* REQUIREMENT *
Report the count of lines in the listing below that include the string "players", with no other text.

* INPUT DATA *
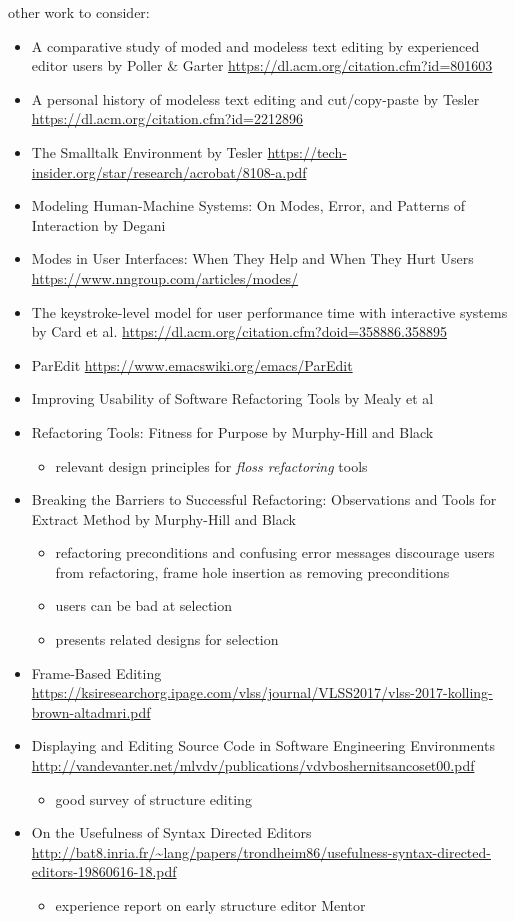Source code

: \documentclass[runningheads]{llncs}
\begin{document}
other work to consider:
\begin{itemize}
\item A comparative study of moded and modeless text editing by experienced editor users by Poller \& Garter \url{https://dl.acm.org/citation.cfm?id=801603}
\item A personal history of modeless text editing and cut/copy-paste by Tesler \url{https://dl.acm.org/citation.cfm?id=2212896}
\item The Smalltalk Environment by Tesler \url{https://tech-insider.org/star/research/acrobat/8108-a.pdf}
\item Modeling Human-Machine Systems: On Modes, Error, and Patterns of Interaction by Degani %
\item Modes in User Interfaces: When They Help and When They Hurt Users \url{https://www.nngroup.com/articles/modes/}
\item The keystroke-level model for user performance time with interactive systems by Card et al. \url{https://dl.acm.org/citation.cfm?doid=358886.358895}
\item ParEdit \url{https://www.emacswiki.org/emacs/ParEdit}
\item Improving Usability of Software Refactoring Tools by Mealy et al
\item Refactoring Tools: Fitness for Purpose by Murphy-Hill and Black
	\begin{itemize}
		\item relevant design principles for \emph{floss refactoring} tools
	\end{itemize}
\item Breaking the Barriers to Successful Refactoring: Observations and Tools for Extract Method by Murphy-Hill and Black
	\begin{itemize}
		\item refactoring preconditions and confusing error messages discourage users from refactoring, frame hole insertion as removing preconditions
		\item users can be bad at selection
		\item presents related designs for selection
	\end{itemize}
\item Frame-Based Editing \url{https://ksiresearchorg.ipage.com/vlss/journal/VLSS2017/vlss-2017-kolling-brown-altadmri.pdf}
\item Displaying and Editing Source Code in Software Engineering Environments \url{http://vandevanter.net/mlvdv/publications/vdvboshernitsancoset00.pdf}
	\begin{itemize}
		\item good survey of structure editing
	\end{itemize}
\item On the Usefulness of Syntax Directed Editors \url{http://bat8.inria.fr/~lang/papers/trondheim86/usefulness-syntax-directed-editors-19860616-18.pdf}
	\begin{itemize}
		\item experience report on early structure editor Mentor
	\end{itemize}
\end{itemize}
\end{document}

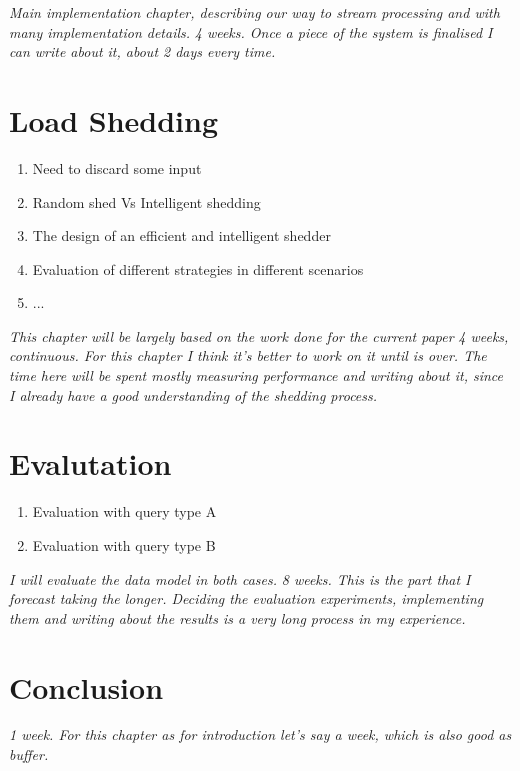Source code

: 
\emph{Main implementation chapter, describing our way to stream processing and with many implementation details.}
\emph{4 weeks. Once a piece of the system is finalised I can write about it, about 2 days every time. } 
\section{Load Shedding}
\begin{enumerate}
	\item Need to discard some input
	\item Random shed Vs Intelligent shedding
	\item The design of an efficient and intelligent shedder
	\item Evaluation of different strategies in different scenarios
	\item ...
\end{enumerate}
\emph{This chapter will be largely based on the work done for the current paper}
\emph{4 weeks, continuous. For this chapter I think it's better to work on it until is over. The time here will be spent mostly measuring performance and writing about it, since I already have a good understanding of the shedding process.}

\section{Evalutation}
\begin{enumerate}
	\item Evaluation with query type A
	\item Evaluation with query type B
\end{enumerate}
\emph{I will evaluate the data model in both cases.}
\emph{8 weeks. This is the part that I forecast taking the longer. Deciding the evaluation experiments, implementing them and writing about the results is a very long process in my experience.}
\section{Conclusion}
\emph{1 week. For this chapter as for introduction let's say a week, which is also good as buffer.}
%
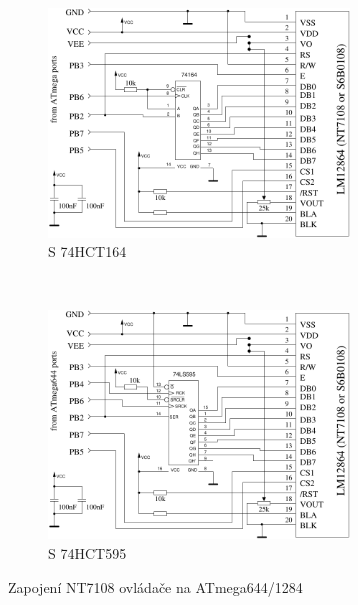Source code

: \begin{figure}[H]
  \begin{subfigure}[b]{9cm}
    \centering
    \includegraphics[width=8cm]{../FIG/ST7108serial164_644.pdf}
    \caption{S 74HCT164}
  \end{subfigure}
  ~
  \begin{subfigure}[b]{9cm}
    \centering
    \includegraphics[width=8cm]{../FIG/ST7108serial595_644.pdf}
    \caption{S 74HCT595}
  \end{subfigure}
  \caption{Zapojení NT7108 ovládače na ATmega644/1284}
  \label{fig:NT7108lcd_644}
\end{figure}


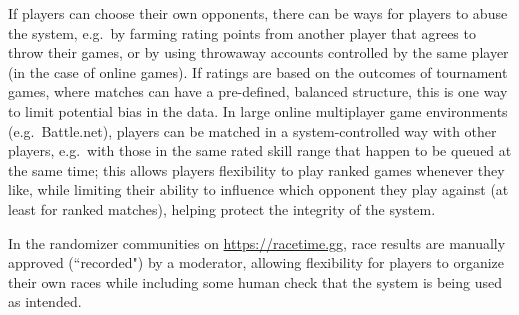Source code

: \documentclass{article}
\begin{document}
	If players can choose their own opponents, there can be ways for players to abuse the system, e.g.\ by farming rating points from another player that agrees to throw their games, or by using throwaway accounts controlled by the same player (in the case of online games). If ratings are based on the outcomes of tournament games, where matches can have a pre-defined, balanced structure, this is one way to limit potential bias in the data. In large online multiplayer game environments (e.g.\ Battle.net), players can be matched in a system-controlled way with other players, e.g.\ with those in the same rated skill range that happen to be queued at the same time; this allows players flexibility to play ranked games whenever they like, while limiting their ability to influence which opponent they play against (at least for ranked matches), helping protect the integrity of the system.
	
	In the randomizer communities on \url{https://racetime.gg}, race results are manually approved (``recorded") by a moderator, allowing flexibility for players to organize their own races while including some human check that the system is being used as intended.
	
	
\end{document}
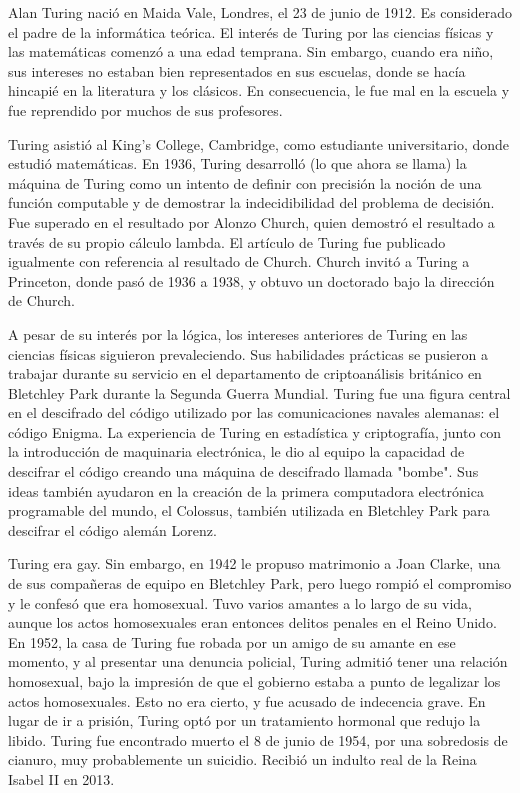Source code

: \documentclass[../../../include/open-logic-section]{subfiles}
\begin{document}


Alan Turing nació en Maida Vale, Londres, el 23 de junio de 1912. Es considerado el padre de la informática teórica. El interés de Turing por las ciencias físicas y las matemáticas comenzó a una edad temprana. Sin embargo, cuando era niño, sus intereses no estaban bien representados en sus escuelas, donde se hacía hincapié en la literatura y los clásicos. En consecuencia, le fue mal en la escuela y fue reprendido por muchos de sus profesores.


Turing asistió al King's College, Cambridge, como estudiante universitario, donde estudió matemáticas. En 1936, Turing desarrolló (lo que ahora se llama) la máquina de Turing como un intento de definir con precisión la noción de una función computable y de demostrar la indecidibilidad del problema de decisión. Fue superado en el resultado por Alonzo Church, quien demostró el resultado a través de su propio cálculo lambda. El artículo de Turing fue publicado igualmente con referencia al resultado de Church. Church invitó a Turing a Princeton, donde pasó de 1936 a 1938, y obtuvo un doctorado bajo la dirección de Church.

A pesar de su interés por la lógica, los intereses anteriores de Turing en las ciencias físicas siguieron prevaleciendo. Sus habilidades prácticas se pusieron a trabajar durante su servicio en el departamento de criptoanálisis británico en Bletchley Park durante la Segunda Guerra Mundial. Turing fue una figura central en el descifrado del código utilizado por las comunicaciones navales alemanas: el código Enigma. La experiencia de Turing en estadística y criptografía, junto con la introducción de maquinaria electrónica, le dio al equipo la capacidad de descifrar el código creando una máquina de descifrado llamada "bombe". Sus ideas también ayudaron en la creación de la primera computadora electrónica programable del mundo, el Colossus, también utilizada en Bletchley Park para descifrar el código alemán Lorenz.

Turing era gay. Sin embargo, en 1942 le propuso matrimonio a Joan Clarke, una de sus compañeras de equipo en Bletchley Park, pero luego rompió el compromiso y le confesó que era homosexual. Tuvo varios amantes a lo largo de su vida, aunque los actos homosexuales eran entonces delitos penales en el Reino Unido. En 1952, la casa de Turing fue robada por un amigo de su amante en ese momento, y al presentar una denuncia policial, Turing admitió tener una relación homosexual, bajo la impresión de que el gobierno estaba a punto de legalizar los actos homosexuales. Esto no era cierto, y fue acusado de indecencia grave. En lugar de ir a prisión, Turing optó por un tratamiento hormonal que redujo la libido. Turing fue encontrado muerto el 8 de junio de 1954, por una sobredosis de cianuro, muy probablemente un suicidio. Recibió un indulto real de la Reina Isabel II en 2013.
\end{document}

* YOUR RESPONSE *
2